By the time May Chidiac's story ended on a note of dazzling grit and defiance-- she has prosthetics and continues to broadcast her show despite further threats-- I had been parked in front of my house for ten minutes clutching plastic bags of warm milk and wilted spinach. My mouth hung open. My eyes felt glazed. As I struggled out of the car, I heard a tangled melody in the air, tinny-sounding and almost obscured by the wind, and for a heartbeat I almost thought it was one of the prayer calls I'd heard in the evenings in Saudi Arabia, but it was actually an old Hank Williams, Sr. song coming from a handheld radio in the neighbor's garage. The moment was startling, and definitely like coming to the end of the moving walkway and nearly stumbling over your own feet as the world's momentum snaps back into real proportions.

Ever since I read Like Water for Chocolate, I've wondered if it's possible for the cook's emotions and preoccupations to end up influencing the taste of the food. (I especially think about this when I'm pissed off and making dinner for my husband and myself-- "Ta da! Spaghetti with resentment!"). If that notion has any truth to it, then last night's quiche was a world weary one, laden with questions about how the hell a completely destabilized Middle East can possibly untangle itself, and where our own country, its international reputation in tatters, will stumble to next in search of comfort and purpose and the remnants of a vision lost.

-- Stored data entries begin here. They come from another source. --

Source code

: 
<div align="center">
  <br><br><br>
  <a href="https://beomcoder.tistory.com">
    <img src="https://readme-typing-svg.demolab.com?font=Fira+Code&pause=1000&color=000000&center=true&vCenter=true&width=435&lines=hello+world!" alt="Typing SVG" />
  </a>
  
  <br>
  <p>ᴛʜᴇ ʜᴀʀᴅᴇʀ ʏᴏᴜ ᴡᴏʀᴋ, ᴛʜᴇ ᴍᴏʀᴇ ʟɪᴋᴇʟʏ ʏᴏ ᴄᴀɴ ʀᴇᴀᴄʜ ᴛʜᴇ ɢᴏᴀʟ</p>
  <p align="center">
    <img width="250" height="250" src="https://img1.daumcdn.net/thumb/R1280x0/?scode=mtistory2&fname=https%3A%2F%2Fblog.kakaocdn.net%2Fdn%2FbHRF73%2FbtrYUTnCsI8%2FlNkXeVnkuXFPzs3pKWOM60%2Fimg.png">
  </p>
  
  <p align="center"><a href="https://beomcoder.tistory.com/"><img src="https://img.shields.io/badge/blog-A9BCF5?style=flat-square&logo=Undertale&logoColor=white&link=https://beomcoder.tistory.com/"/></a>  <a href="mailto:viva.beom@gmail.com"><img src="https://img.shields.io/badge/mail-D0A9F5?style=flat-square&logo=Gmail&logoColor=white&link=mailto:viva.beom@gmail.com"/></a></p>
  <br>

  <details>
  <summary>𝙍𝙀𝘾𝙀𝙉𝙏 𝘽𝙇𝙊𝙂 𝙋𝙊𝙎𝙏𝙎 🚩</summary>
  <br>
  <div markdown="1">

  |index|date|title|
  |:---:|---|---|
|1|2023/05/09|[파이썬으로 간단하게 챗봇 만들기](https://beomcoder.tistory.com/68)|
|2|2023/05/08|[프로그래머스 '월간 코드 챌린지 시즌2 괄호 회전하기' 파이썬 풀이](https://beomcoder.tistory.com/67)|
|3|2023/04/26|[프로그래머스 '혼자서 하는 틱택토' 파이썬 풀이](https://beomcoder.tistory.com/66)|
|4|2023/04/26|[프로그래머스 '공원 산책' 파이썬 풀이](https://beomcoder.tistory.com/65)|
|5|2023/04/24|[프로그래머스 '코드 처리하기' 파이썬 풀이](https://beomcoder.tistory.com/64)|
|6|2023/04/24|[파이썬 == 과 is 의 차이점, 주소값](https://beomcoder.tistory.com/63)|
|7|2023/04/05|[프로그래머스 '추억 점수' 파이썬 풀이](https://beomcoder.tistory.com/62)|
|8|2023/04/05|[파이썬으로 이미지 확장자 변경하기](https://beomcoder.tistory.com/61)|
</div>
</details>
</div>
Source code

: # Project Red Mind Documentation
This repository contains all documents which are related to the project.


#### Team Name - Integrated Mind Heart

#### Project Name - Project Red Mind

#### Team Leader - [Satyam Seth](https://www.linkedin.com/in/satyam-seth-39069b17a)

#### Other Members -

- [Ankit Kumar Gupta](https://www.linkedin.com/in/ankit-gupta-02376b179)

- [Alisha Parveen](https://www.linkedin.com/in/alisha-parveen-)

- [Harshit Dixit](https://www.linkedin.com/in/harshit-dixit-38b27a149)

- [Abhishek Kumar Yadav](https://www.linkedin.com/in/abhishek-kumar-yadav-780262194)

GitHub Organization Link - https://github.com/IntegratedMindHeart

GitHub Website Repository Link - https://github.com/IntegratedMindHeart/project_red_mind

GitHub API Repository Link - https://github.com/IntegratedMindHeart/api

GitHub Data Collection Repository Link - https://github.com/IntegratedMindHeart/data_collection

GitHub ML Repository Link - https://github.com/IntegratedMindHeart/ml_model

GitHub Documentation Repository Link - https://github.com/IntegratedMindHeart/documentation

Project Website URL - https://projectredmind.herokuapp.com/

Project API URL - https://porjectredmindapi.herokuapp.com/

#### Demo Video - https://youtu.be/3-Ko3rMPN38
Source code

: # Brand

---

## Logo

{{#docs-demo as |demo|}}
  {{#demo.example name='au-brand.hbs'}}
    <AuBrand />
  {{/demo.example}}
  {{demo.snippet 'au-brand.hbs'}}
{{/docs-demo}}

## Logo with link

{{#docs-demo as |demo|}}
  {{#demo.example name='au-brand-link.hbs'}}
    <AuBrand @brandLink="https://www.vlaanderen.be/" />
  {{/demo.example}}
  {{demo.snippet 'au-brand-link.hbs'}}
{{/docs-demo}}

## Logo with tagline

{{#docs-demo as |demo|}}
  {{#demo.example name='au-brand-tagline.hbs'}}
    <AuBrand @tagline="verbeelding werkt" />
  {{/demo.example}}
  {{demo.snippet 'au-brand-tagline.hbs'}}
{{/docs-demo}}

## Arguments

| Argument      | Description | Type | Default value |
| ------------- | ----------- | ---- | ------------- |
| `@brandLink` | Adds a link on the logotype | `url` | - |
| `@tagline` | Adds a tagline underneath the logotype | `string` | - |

I've wondered and worried all day about how the elections will turn out, but even though it's my day off I've been careful to avoid the news. In this town, it's not hard to do. I offered up my complicated quiche at a breeders' brunch-- it turned out surprisingly photogenic, but its flavor was underwhelming and over-complicated by the recipe's curious addition of cream cheese-- and chatted about upcoming military-related festivities. Beneath the surface though, I've been pensive and restless. What's at stake for me has become drastically less abstract in the past two years, and I find myself calling on tenets of nature for hope-- surely there must be a sea change, surely in times of trouble there is a tipping point.